LangChain integration example
This example demonstrates the streaming capability of LangChain with Anyscale Private Endpoints. The resulting chatbot emulates real-time conversation by processing input and generating responses incrementally, token by token.
LangChain provides a callbacks system that allows your app to handle asynchronous events like streaming new tokens that form a chatbot's response. In this way, the callbacks system ensures that the chatbot can manage a continuous flow of data without waiting for the entire response to generate before outputting text.
Step 0: Install dependencies
pip install openai==1.3.2
pip install langchain>=0.0.341
Step 1: Imports
Copy the rest of the following code into a Python script called chatbot.py
.
from langchain.callbacks.base import BaseCallbackHandler
from langchain.chat_models import ChatAnyscale
from langchain.memory import ChatMessageHistory
from queue import Queue
from threading import Thread
Step 2: Create a streaming callback handler
Define a custom BaseCallbackHandler
to handle streaming callbacks from LangChain.

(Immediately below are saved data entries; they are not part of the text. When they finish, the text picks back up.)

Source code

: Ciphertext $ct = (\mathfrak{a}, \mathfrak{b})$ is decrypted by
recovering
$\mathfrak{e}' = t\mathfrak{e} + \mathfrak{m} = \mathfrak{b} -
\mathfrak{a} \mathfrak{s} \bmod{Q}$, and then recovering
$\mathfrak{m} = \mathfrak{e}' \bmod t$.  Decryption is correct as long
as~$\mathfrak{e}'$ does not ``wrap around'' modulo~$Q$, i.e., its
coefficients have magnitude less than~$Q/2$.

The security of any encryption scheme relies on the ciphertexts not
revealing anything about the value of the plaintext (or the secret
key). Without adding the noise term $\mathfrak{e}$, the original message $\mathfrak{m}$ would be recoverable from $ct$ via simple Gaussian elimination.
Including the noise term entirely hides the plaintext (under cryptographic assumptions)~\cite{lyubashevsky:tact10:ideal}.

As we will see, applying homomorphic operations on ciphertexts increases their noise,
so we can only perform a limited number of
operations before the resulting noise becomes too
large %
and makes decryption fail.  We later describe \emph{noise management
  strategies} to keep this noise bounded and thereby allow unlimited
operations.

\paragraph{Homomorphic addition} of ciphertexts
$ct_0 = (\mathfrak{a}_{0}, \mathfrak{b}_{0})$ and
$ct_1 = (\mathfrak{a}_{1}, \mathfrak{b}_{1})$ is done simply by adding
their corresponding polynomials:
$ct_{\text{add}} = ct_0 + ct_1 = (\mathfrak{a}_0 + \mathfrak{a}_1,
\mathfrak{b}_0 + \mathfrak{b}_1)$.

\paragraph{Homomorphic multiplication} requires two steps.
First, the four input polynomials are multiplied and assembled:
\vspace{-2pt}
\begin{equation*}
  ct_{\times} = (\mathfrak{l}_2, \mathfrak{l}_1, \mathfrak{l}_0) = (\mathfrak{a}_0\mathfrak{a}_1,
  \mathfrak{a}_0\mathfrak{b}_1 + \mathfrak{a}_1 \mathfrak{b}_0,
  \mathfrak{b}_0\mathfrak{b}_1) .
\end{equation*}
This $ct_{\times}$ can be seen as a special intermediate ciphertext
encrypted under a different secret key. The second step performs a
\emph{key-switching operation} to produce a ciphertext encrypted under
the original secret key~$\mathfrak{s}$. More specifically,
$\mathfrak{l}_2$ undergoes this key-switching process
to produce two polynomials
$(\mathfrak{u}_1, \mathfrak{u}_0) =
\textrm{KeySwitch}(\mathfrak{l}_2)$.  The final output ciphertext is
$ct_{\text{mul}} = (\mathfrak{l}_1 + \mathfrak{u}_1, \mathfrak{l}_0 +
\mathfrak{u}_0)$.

class StreamingCBH(BaseCallbackHandler):
def __init__(self, q):
self.q = q
def on_llm_new_token(self, token, *, run_id, parent_run_id=None, **kwargs) -> None:
# When a new token is generated by the language model, put it in the queue.
self.q.put(token)
def on_llm_end(self, response, *, run_id, parent_run_id, **kwargs):
# When the language model finishes generating the response, put the end marker in the queue.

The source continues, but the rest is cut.